How about Washington state, where the “reward” Seattle gave to all the libertarians who voted for gay marriage and legal pot was more gun control.
So no. No drugs allowed in a democracy. Because with the double standards and double morals depicted above, drugs + democracy means in a generation the drugs will be the only thing left you will be allowed to have.
So ultimately, libertarianism fails because it has no natural defenses whatsoever from degeneracy. The only way it would work past a generation or two would be if everybody was a clone of Ron Paul.
This is absolutely, 100% not true.
Liberty, did you see the Libertarian debates? Do you think the average fool in that audience has any clue about Austrian Economics, or do they merely want to socialize the consequences of their freedom? Be realistic here; the good Libertarians have mostly left the movement.
It seems that the libertarian ideal needs a New Man as much as any utopian movement instead of, at its logical conclusion, being a system that can deal with the Man that’s been around ever since we started this civilization thing. It just seems that people group in community with structure, whether that is elected, hereditary, or clamor to the top succession. You’d need a city of saints to make libertarianism work.
I ask where has libertarianism succeeded in the wild in the long pageant of world history, so to speak, and many libertarians point to medieval Ireland, ruled in small clans by chieftains selected by public acclamation. I wonder if that was not an ideal the Irish held as much as the lack of a dominant clan to rise and unite them all under one banner; same for Classical Greece until Alexander. All the individual members of the “truss” held enough power by themselves or through alliances to keep any other member from gaining upper hand. Or the area is too sparsely populated to effect a structured government (North American native Americans, pre-Medieval Norse and Slavs).

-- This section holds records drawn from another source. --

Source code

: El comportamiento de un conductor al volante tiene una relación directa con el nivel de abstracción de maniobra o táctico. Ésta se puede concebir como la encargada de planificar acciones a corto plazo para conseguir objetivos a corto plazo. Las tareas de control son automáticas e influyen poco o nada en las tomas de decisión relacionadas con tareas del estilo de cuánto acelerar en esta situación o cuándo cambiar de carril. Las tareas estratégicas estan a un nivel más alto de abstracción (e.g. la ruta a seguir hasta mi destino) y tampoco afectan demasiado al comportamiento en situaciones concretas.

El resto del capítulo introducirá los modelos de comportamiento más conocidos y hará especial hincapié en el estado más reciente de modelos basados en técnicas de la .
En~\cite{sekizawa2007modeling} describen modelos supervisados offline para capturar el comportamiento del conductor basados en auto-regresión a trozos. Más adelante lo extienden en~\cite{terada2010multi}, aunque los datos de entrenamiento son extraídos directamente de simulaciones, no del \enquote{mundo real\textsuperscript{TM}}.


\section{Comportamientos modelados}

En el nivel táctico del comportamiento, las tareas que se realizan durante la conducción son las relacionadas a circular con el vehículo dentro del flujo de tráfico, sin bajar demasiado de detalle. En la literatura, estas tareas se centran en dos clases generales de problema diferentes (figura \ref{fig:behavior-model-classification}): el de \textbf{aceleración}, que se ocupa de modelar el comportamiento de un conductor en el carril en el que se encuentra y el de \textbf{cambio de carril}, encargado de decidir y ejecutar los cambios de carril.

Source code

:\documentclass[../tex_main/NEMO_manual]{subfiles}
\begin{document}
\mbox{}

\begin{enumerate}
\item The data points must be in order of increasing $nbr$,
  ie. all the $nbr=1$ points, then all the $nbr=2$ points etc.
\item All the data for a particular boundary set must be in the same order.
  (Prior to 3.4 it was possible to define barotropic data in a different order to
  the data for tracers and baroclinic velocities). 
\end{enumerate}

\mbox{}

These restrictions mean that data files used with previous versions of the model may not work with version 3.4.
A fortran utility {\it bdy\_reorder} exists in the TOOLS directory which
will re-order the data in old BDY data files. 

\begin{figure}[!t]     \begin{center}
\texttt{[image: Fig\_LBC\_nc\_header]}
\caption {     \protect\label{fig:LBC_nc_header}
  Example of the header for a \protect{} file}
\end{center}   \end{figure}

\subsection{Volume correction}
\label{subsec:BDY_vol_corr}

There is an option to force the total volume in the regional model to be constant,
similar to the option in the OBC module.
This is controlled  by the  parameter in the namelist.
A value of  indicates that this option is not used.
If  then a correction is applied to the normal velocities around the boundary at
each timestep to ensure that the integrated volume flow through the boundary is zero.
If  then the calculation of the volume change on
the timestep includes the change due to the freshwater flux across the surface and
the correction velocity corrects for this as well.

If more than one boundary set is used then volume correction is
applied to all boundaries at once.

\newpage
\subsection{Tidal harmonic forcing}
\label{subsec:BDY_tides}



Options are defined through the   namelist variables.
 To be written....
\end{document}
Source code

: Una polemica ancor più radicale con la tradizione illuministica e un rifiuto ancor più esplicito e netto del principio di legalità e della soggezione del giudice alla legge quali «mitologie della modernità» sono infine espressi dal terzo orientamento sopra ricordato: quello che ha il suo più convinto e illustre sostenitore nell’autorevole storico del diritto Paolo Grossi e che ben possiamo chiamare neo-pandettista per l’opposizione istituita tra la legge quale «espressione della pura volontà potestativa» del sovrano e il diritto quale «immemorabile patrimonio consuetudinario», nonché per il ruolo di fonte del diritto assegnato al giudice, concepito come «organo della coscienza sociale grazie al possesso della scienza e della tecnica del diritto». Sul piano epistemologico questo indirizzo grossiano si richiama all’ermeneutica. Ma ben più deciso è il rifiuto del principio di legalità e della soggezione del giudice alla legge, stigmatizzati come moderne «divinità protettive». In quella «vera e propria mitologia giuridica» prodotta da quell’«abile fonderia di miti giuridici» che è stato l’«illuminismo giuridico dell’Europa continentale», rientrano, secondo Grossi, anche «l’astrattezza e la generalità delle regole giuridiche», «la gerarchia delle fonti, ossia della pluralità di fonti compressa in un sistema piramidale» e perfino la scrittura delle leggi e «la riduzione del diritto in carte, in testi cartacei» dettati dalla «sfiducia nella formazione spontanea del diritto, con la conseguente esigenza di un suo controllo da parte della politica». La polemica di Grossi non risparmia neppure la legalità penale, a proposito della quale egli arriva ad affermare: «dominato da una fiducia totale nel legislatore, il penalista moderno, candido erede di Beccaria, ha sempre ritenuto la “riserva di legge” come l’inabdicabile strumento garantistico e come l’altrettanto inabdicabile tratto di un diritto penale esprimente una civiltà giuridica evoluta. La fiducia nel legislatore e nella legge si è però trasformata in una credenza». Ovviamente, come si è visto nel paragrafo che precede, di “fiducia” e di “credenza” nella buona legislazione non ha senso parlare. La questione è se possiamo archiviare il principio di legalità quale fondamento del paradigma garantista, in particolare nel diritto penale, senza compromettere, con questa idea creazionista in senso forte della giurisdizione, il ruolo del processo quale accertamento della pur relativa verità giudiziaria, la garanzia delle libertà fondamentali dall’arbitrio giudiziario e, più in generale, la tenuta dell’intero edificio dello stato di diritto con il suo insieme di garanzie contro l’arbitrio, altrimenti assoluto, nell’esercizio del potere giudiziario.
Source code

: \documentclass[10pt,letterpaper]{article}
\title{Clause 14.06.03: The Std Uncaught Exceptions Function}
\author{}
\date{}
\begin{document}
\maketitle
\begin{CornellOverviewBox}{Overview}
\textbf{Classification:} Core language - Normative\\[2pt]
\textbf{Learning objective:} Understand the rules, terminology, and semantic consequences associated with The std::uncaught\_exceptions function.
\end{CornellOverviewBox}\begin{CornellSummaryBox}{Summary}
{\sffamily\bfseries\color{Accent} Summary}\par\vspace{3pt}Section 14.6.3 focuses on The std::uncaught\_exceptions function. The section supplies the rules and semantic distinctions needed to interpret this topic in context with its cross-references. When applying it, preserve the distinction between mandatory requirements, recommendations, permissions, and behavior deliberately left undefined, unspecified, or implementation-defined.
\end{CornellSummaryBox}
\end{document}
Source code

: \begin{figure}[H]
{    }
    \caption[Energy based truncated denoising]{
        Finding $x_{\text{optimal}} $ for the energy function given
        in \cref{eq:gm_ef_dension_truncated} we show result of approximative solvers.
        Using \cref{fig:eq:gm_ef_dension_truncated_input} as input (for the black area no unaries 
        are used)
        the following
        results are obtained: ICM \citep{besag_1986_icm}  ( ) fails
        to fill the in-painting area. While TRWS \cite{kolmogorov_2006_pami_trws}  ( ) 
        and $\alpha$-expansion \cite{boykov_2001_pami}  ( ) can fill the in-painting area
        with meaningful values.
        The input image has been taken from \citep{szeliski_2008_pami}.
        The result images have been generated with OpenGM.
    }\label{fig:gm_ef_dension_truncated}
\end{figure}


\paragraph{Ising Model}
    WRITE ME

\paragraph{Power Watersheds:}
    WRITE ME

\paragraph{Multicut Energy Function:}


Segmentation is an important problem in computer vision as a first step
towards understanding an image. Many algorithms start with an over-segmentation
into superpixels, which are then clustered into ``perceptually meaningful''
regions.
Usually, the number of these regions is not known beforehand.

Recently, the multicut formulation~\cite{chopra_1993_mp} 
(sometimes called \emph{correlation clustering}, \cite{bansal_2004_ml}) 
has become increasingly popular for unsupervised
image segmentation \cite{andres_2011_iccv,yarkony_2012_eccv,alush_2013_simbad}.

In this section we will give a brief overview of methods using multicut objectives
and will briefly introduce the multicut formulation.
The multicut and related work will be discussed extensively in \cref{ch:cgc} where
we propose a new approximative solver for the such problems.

And for the famous unfettered free market, we saw that. Child labor, zero workplace safety (look up the Allegheny Death Calendar), no say-so over one’s job, filth-laden cities, end products you may as well call “use at your own risk.” Dickens’ novels, Riis’ photo essays, Sinclair’s “The Jungle” covered these as well. The abuses of unregulated business led to the working classes throwing in with the communists with the slogan “what have you got to lose.” If you think they are of a bye-gone day, look at where there is no rule of law, but more of the jungle, in business, like China. What Washington said about government can very well apply to business being not eloquence but a force, like fire, making for a fearful servant and a terrible master.